The Fraser Institute considers Québec to be the mining jurisdiction with the most favourable mineral and policy potential in the world.
- In Québec all mineral rights are reserved to the State, and anyone can stake mineral claims on an internet-based map system on a first-come first served basis (Québec Mining Act, Section 3).
- Québec has a free entry system for prospectors, allowing any prospector (someone who is 18 years old and pays the $30 fee), to enter on any lands and explore for minerals, with very few exceptions (Section 65). The only uncategorical exemption is for cemeteries, and some old patent lands where the mineral rights are still attached to the deed (pre-1911).

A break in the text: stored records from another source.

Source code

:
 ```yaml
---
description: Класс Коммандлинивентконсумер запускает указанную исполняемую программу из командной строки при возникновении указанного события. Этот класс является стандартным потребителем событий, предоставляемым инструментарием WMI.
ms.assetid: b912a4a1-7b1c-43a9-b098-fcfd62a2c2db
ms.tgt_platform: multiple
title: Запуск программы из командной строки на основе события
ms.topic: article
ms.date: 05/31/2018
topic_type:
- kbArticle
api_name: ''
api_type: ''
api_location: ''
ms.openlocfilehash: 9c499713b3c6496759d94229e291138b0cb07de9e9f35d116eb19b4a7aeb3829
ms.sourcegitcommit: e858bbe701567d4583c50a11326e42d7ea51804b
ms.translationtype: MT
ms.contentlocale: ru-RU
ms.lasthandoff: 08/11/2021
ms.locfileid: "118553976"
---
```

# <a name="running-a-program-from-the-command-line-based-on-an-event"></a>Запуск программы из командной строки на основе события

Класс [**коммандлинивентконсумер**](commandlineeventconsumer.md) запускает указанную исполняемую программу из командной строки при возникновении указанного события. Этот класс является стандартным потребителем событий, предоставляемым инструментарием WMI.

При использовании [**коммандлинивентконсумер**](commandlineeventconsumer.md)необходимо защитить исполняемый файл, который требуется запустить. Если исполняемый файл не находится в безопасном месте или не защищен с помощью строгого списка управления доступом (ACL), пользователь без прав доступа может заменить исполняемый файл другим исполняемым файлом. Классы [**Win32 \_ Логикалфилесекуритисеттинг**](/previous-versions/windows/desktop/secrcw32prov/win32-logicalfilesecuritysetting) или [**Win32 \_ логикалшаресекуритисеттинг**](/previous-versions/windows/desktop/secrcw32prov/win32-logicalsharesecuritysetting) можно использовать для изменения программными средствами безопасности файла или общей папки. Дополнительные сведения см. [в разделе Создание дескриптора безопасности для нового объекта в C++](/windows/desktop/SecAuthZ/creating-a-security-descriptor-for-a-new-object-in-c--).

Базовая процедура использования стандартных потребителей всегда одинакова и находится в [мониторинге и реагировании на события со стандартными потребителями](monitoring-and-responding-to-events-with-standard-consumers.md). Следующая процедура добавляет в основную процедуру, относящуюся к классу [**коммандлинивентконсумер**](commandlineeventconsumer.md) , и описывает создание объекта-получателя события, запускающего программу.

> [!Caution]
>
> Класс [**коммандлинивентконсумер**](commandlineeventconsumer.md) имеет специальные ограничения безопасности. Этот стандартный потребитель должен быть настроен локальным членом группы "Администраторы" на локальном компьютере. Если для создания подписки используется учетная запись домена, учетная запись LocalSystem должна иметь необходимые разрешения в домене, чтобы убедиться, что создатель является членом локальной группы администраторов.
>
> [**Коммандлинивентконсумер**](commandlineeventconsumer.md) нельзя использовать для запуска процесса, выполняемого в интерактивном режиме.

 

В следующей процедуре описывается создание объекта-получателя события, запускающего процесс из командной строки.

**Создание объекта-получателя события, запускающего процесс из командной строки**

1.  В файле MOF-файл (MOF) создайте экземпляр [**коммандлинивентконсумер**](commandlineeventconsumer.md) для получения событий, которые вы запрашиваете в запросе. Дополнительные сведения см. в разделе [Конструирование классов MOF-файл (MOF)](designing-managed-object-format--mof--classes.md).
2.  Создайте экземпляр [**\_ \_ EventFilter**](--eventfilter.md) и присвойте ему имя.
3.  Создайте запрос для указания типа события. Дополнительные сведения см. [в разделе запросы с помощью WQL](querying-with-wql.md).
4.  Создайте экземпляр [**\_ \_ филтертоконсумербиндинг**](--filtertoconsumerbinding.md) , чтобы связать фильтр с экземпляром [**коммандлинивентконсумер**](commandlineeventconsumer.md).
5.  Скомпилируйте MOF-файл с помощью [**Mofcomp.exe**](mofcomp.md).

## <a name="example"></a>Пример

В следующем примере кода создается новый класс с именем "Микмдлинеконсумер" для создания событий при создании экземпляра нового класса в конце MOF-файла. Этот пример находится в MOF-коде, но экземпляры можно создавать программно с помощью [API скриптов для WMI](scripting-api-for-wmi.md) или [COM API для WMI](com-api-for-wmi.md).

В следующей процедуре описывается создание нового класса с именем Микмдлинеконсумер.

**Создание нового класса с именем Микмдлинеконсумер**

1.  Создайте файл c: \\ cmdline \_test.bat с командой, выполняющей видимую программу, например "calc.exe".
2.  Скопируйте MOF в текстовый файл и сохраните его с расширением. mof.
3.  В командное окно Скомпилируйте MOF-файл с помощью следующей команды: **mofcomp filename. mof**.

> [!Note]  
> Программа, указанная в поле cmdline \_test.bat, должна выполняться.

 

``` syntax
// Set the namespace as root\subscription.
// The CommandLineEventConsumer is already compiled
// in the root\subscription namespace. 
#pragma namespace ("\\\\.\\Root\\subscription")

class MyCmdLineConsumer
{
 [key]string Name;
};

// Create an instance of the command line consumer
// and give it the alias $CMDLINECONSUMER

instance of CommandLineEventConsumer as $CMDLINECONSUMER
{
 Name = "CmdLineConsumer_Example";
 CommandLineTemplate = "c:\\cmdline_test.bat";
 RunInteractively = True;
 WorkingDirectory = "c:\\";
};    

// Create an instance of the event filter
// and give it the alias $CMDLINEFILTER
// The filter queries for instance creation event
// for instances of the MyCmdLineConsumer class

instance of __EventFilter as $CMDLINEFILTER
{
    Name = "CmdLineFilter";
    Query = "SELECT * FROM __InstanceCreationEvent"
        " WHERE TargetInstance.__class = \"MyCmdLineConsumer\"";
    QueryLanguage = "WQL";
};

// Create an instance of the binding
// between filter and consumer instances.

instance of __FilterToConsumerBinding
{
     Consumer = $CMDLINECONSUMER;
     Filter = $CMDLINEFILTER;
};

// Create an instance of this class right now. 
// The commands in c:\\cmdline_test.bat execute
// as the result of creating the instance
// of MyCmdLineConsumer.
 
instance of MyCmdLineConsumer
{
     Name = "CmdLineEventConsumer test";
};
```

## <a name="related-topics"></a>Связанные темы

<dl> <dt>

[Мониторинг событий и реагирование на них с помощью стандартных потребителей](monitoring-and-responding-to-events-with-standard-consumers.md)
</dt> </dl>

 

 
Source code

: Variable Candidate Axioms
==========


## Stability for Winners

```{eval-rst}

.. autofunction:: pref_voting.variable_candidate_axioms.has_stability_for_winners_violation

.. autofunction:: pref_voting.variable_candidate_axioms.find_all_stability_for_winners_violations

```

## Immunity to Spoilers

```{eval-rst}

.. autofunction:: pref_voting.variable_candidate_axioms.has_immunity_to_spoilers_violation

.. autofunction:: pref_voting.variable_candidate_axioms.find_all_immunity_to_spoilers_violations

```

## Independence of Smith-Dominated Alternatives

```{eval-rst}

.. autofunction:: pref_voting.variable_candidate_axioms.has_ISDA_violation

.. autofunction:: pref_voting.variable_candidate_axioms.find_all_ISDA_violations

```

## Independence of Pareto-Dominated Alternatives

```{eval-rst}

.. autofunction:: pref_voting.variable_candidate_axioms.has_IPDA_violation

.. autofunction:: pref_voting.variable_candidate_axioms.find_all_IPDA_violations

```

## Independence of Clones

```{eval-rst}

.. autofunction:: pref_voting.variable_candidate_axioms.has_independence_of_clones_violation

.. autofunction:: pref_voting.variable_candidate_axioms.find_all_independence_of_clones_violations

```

- Section 235 sets out the provisions for access to claims by agreement (mutual consent) or expropriation. The Minister of Natural Resources and Wildlife has to give prior permission to the prospector to conduct exploration activities in urban areas, protected areas, Indian reserves, bird sanctuaries and “areas of significant geological interest” (section 32 and 304).
- The “Paix des Braves” Agreement with the Grand Council of the Crees of Québec and the Nunavik Inuit Land Claims Agreement also establish restrictions on mineral staking in parts of traditional territories.

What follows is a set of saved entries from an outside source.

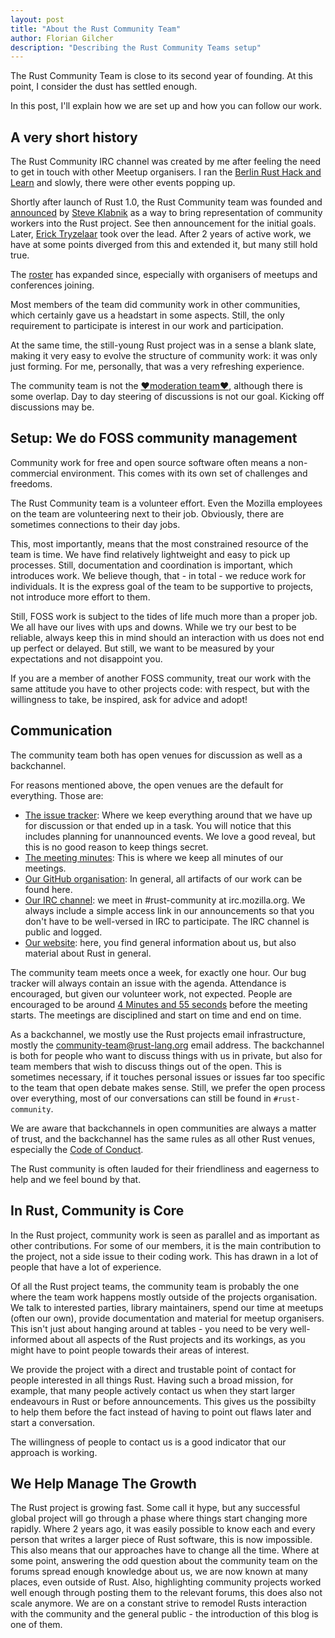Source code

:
 ```yaml
---
layout: post
title: "About the Rust Community Team"
author: Florian Gilcher
description: "Describing the Rust Community Teams setup"
---
```


The Rust Community Team is close to its second year of founding. At this point, I consider the dust has settled enough.

In this post, I'll explain how we are set up and how you can follow our work.

## A very short history

The Rust Community IRC channel was created by me after feeling the need to get in touch with other Meetup organisers. I ran the [Berlin Rust Hack and Learn](https://www.meetup.com/de-DE/opentechschool-berlin/) and slowly, there were other events popping up.

Shortly after launch of Rust 1.0, the Rust Community team was founded and [announced](https://internals.rust-lang.org/t/announcing-the-community-subteam/2248) by [Steve Klabnik](https://github.com/steveklabnik) as a way to bring representation of community workers into the Rust project. See then announcement for the initial goals. Later, [Erick Tryzelaar](https://github.com/erickt) took over the lead. After 2 years of active work, we have at some points diverged from this and extended it, but many still hold true.

The [roster](https://www.rust-lang.org/en-US/team.html#Community-team) has expanded since, especially with organisers of meetups and conferences joining.

Most members of the team did community work in other communities, which certainly gave us a headstart in some aspects. Still, the only requirement to participate is interest in our work and participation.

At the same time, the still-young Rust project was in a sense a blank slate, making it very easy to evolve the structure of community work: it was only just forming. For me, personally, that was a very refreshing experience.

The community team is not the [❤️moderation team❤️](https://www.rust-lang.org/en-US/team.html#Moderation-team), although there is some  overlap. Day to day steering of discussions is not our goal. Kicking off discussions may be.

## Setup: We do FOSS community management

Community work for free and open source software often means a non-commercial environment. This comes with its own set of challenges and freedoms.

The Rust Community team is a volunteer effort. Even the Mozilla employees on the team are volunteering next to their job. Obviously, there are sometimes connections to their day jobs.

This, most importantly, means that the most constrained resource of the team is time. We have find relatively lightweight and easy to pick up processes. Still, documentation and coordination is important, which introduces work. We believe though, that - in total - we reduce work for individuals. It is the express goal of the team to be supportive to projects, not introduce more effort to them.

Still, FOSS work is subject to the tides of life much more than a proper job. We all have our lives with ups and downs. While we try our best to be reliable, always keep this in mind should an interaction with us does not end up perfect or delayed. But still, we want to be measured by your expectations and not disappoint you.

If you are a member of another FOSS community, treat our work with the same attitude you have to other projects code: with respect, but with the willingness to take, be inspired, ask for advice and adopt!

## Communication

The community team both has open venues for discussion as well as a backchannel.

For reasons mentioned above, the open venues are the default for everything. Those are:

* [The issue tracker](https://github.com/rust-community/team/issues
): Where we keep everything around that we have up for discussion or that ended up in a task. You will notice that this includes planning for unannounced events. We love a good reveal, but this is no good reason to keep things secret.
* [The meeting minutes](https://github.com/rust-community/team/tree/master/meeting-minutes
): This is where we keep all minutes of our meetings.
* [Our GitHub organisation](https://github.com/rust-community/): In general, all artifacts of our work can be found here.
* [Our IRC channel](): we meet in #rust-community at irc.mozilla.org. We always include a simple access link in our announcements so that you don't have to be well-versed in IRC to participate. The IRC channel is public and logged.
* [Our website](http://community.rs): here, you find general information about us, but also material about Rust in general.

The community team meets once a week, for exactly one hour. Our bug tracker will always contain an issue with the agenda. Attendance is encouraged, but given our volunteer work, not expected. People are encouraged to be around [4 Minutes and 55 seconds](https://www.youtube.com/watch?v=9jK-NcRmVcw) before the meeting starts. The meetings are disciplined and start on time and end on time.

As a backchannel, we mostly use the Rust projects email infrastructure, mostly the [community-team@rust-lang.org](mailto:community-team@rust-lang.org) email address. The backchannel is both for people who want to discuss things with us in private, but also for team members that wish to discuss things out of the open. This is sometimes necessary, if it touches personal issues or issues far too specific to the team that open debate makes sense. Still, we prefer the open process over everything, most of our conversations can still be found in `#rust-community`.

We are aware that backchannels in open communities are always a matter of trust, and the backchannel has the same rules as all other Rust venues, especially the [Code of Conduct](https://www.rust-lang.org/en-US/conduct.html).

The Rust community is often lauded for their friendliness and eagerness to help and we feel bound by that.

## In Rust, Community is Core

In the Rust project, community work is seen as parallel and as important as other contributions. For some of our members, it is the main contribution to the project, not a side issue to their coding work. This has drawn in a lot of people that have a lot of experience.

Of all the Rust project teams, the community team is probably the one where the team work happens mostly outside of the projects organisation. We talk to interested parties, library maintainers, spend our time at meetups (often our own), provide documentation and material for meetup organisers. This isn't just about hanging around at tables - you need to be very well-informed about all aspects of the Rust projects and its workings, as you might have to point people towards their areas of interest.

We provide the project with a direct and trustable point of contact for people interested in all things Rust. Having such a broad mission, for example, that many people actively contact us when they start larger endeavours in Rust or before announcements. This gives us the possibilty to help them before the fact instead of having to point out flaws later and start a conversation.

The willingness of people to contact us is a good indicator that our approach is working.

## We Help Manage The Growth

The Rust project is growing fast. Some call it hype, but any successful global project will go through a phase where things start changing more rapidly. Where 2 years ago, it was easily possible to know each and every person that writes a larger piece of Rust software, this is now impossible. This also means that our approaches have to change all the time. Where at some point, answering the odd question about the community team on the forums spread enough knowledge about us, we are now known at many places, even outside of Rust. Also, highlighting community projects worked well enough through posting them to the relevant forums, this does also not scale anymore. We are on a constant strive to remodel Rusts interaction with the community and the general public - the introduction of this blog is one of them.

- The Minister also has the right to withdraw lands from staking for protected areas, and a few clearly restricted other purposes (section 304).
- Québec also has a requirement for restoration and closure planning for mine sites (Section 232), but its regulations limit the amount required to a maximum of 70% of the total remediation cost.
- Québec also has one of the most favourable tax regimes for mining in the country. The province offers a 45% tax credit for exploration directly to the mining company, as well as excellent mapping resources, low hydro rates and support for infrastructure development.